## Dataset content
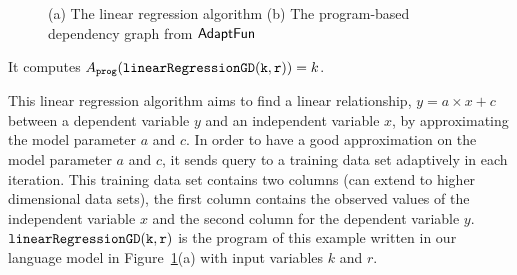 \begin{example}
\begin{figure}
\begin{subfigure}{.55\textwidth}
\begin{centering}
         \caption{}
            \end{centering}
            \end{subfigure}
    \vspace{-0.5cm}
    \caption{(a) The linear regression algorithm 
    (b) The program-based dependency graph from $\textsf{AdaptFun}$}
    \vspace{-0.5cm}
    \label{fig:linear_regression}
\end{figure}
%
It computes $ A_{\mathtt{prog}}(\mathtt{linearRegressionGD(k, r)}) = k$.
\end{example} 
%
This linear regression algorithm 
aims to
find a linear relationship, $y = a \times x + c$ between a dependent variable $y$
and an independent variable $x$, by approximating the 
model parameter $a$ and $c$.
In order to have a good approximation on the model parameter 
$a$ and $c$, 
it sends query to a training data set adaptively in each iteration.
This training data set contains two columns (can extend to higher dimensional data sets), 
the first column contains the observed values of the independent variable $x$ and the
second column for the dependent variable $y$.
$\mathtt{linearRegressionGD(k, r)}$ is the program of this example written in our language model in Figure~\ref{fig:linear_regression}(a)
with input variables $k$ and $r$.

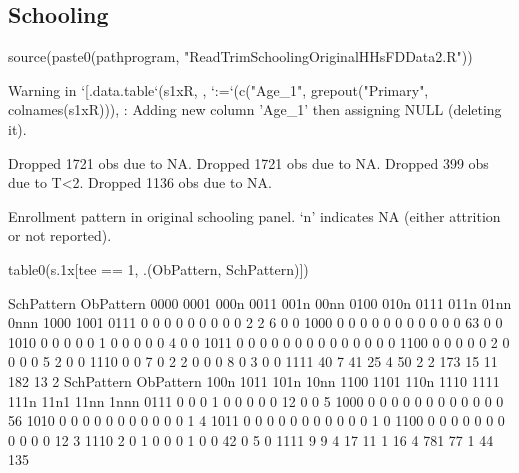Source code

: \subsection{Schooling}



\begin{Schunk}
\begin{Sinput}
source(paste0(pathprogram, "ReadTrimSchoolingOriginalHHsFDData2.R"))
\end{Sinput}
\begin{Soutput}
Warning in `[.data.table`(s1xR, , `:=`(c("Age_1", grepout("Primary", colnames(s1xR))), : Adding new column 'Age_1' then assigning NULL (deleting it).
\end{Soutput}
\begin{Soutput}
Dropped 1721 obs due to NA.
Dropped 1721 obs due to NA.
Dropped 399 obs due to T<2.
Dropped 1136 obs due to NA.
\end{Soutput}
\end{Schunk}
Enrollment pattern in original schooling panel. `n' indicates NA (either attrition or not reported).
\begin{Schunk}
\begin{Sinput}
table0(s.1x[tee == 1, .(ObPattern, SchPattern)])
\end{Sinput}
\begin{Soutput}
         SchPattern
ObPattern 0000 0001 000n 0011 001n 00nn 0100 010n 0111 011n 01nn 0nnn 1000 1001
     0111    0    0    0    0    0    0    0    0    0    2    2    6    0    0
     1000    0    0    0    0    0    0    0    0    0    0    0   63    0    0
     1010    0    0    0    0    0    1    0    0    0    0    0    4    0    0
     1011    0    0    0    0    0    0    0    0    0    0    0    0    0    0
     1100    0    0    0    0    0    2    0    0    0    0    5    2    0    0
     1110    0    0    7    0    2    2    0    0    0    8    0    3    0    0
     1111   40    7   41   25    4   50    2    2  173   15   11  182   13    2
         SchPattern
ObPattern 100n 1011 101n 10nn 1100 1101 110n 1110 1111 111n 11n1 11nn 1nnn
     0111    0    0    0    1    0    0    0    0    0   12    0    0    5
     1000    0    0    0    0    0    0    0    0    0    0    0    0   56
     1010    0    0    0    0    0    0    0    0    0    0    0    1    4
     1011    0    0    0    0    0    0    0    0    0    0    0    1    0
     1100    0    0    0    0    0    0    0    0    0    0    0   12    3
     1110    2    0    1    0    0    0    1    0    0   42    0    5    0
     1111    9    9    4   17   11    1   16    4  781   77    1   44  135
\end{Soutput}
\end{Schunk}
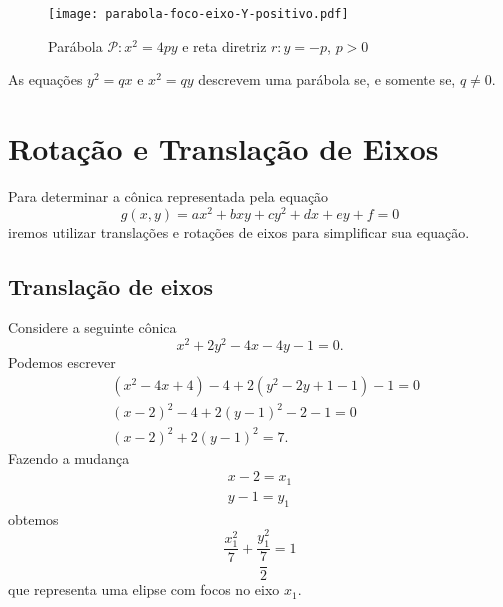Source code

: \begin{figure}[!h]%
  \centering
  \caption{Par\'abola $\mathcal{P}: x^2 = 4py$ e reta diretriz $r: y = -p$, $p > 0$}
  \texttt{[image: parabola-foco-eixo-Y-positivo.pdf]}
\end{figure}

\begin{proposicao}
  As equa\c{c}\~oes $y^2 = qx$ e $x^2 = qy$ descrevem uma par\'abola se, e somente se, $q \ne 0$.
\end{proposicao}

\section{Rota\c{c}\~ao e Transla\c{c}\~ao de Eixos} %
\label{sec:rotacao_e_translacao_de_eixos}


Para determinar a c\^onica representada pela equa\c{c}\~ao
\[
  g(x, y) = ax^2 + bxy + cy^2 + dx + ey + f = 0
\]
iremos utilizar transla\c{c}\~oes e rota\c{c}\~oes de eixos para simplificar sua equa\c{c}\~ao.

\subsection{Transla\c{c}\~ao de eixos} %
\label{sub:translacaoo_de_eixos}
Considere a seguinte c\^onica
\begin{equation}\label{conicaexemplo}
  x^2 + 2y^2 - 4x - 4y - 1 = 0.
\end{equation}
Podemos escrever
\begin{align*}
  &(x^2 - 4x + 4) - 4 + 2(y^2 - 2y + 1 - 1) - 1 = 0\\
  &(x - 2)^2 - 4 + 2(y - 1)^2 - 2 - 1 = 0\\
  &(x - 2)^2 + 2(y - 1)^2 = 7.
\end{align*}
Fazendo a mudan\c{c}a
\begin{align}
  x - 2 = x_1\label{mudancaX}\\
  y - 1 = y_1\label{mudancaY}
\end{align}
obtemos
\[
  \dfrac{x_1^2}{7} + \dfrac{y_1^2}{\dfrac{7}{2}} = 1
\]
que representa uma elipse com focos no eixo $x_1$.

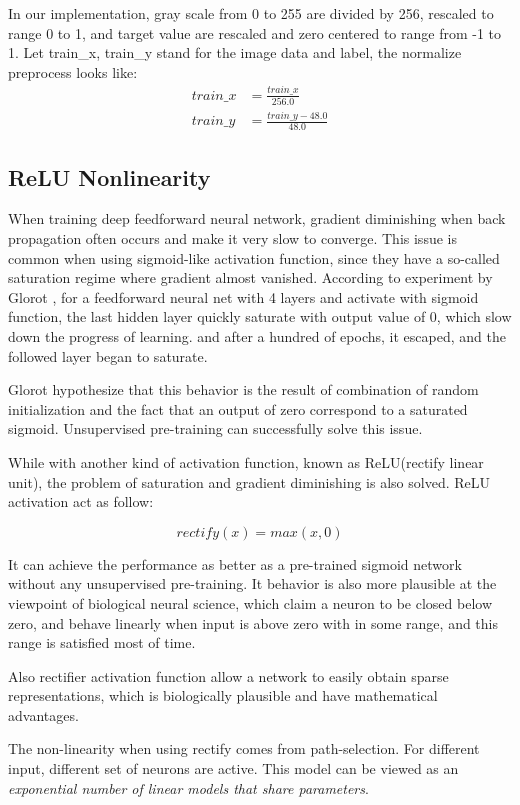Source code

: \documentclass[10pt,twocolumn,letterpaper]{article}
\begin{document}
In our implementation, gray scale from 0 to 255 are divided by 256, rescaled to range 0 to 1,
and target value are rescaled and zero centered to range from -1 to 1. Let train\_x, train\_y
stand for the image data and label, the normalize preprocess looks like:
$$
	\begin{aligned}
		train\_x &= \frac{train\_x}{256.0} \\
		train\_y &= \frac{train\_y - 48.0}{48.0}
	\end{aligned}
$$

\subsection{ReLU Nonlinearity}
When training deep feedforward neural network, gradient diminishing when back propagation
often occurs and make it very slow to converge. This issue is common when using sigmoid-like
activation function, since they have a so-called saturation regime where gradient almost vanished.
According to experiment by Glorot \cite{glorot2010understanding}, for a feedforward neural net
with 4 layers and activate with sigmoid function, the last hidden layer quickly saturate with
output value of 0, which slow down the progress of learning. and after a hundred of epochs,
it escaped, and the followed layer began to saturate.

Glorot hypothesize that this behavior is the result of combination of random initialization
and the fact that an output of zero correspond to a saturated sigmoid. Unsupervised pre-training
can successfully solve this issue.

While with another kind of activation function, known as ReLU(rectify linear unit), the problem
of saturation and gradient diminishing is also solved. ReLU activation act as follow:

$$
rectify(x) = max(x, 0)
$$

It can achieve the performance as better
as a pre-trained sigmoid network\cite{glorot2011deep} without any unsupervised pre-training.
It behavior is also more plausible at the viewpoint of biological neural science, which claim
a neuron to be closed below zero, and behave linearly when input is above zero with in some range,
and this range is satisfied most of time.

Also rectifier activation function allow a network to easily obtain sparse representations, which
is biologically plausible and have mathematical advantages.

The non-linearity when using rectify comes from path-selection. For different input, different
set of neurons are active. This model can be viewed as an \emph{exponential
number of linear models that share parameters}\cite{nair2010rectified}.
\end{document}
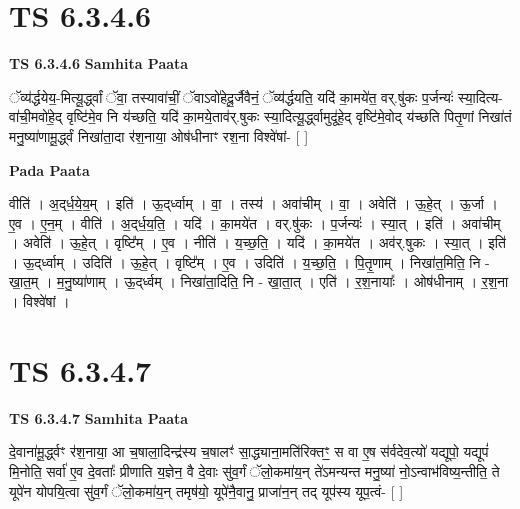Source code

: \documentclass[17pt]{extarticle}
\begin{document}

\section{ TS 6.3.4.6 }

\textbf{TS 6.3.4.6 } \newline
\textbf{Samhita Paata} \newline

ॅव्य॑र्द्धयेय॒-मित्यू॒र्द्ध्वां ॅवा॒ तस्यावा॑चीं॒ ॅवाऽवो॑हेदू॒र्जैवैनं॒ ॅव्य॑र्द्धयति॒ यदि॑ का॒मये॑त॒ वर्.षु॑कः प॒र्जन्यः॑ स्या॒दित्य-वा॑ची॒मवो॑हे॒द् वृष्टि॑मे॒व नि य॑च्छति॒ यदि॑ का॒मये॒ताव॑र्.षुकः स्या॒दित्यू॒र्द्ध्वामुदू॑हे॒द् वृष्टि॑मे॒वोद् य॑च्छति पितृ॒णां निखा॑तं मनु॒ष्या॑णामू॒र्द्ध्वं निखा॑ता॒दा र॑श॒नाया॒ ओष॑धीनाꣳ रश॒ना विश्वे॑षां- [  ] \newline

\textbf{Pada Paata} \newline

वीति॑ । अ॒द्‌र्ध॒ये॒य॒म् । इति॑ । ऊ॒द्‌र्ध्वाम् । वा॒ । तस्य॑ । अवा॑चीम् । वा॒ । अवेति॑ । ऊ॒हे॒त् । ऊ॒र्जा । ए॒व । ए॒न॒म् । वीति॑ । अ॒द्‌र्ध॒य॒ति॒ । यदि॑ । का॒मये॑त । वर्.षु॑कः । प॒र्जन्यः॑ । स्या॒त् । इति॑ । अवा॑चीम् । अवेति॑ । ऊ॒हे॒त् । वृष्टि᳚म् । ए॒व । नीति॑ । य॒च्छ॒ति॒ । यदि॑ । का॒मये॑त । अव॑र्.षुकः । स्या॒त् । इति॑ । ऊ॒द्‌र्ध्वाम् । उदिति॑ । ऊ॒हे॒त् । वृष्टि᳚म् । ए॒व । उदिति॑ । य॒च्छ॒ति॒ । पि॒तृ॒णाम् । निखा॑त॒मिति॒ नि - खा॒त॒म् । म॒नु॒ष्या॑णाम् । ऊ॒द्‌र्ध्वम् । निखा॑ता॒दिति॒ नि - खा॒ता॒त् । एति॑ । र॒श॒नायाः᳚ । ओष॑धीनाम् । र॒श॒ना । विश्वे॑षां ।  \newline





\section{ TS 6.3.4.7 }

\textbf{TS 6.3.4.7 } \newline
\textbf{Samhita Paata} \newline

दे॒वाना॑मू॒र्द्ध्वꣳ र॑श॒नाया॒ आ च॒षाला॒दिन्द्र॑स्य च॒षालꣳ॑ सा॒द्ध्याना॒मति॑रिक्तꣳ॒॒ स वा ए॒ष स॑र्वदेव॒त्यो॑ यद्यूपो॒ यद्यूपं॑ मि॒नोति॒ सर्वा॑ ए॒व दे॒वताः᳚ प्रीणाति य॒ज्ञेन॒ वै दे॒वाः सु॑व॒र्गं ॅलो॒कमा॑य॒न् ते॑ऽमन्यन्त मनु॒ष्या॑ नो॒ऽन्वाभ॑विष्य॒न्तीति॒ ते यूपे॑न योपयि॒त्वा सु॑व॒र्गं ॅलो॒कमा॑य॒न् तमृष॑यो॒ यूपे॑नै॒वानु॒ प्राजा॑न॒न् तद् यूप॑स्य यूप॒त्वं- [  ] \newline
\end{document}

## Work required
Copy each line above that contains the word "Dropped".

## Result
Dropped 1721 obs due to NA.
Dropped 1721 obs due to NA.
Dropped 399 obs due to T<2.
Dropped 1136 obs due to NA.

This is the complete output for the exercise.